**What the exercise asks**
Your task is to work out how many lines in the data include the word "Write". Reply with the number alone.

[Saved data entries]
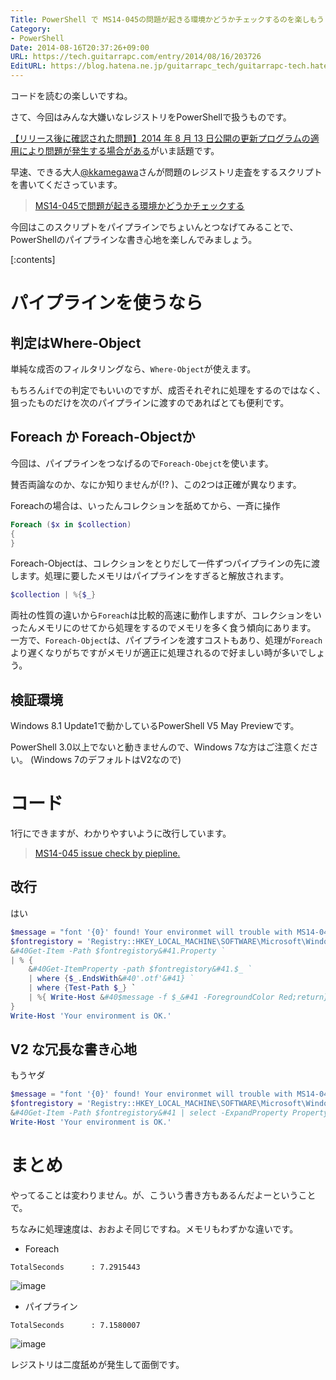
 ```yaml
---
Title: PowerShell で MS14-045の問題が起きる環境かどうかチェックするのを楽しもう
Category:
- PowerShell
Date: 2014-08-16T20:37:26+09:00
URL: https://tech.guitarrapc.com/entry/2014/08/16/203726
EditURL: https://blog.hatena.ne.jp/guitarrapc_tech/guitarrapc-tech.hatenablog.com/atom/entry/12921228815730372054
---
```


コードを読むの楽しいですね。

さて、今回はみんな大嫌いなレジストリをPowerShellで扱うものです。

<!--textlint-disable -->

[【リリース後に確認された問題】2014 年 8 月 13 日公開の更新プログラムの適用により問題が発生する場合がある](https://blogs.technet.com/b/jpsecurity/archive/2014/08/16/2982791-knownissue3.aspx)がいま話題です。

<!--textlint-enable -->

早速、できる大人[@kkamegawa](https://twitter.com/kkamegawa)さんが問題のレジストリ走査をするスクリプトを書いてくださっています。

> [MS14-045で問題が起きる環境かどうかチェックする](https://kkamegawa.hatenablog.jp/entry/2014/08/16/193753)

今回はこのスクリプトをパイプラインでちょいんとつなげてみることで、PowerShellのパイプラインな書き心地を楽しんでみましょう。

[:contents]

# パイプラインを使うなら

## 判定はWhere-Object

単純な成否のフィルタリングなら、`Where-Object`が使えます。

もちろん`if`での判定でもいいのですが、成否それぞれに処理をするのではなく、狙ったものだけを次のパイプラインに渡すのであればとても便利です。


## Foreach か Foreach-Objectか

今回は、パイプラインをつなげるので`Foreach-Obejct`を使います。

賛否両論なのか、なにか知りませんが(!? )、この2つは正確が異なります。

Foreachの場合は、いったんコレクションを舐めてから、一斉に操作

```ps1
Foreach ($x in $collection)
{
}
```

Foreach-Objectは、コレクションをとりだして一件ずつパイプラインの先に渡します。処理に要したメモリはパイプラインをすぎると解放されます。

```ps1
$collection | %{$_}
```

両社の性質の違いから`Foreach`は比較的高速に動作しますが、コレクションをいったんメモリにのせてから処理をするのでメモリを多く食う傾向にあります。
一方で、`Foreach-Object`は、パイプラインを渡すコストもあり、処理が`Foreach`より遅くなりがちですがメモリが適正に処理されるので好ましい時が多いでしょう。


## 検証環境

Windows 8.1 Update1で動かしているPowerShell V5 May Previewです。

PowerShell 3.0以上でないと動きませんので、Windows 7な方はご注意ください。 (Windows 7のデフォルトはV2なので)

# コード

1行にできますが、わかりやすいように改行しています。

> [MS14-045 issue check by piepline.](https://gist.github.com/e7285c3c66e723e6d8cb)

## 改行

はい

```ps1
$message = "font '{0}' found! Your environmet will trouble with MS14-045. See https://support.microsoft.com/kb/2982791"
$fontregistory = 'Registry::HKEY_LOCAL_MACHINE\SOFTWARE\Microsoft\Windows NT\CurrentVersion\Fonts\'
&#40Get-Item -Path $fontregistory&#41.Property `
| % {
    &#40Get-ItemProperty -path $fontregistory&#41.$_ `
    | where {$_.EndsWith&#40'.otf'&#41} `
    | where {Test-Path $_} `
    | %{ Write-Host &#40$message -f $_&#41 -ForegroundColor Red;return}
}
Write-Host 'Your environment is OK.'
```

## V2 な冗長な書き心地

もうヤダ

```ps1
$message = "font '{0}' found! Your environmet will trouble with MS14-045. See https://support.microsoft.com/kb/2982791"
$fontregistory = 'Registry::HKEY_LOCAL_MACHINE\SOFTWARE\Microsoft\Windows NT\CurrentVersion\Fonts\'
&#40Get-Item -Path $fontregistory&#41 | select -ExpandProperty Property | % {$x=$_; Get-ItemProperty -path $fontregistory | select -ExpandProperty $x | where {$_.EndsWith&#40'.otf'&#41} | where {Test-Path $_} | %{ Write-Host &#40$message -f $_&#41 -ForegroundColor Red;return}}
Write-Host 'Your environment is OK.'
```


# まとめ

やってることは変わりません。が、こういう書き方もあるんだよーということで。

ちなみに処理速度は、おおよそ同じですね。メモリもわずかな違いです。


- Foreach

```
TotalSeconds      : 7.2915443
```
![image](https://cdn-ak.f.st-hatena.com/images/fotolife/g/guitarrapc_tech/20140816/20140816203436.png)


- パイプライン

```
TotalSeconds      : 7.1580007
```
![image](https://cdn-ak.f.st-hatena.com/images/fotolife/g/guitarrapc_tech/20140816/20140816203607.png)


レジストリは二度舐めが発生して面倒です。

**Answer space**
4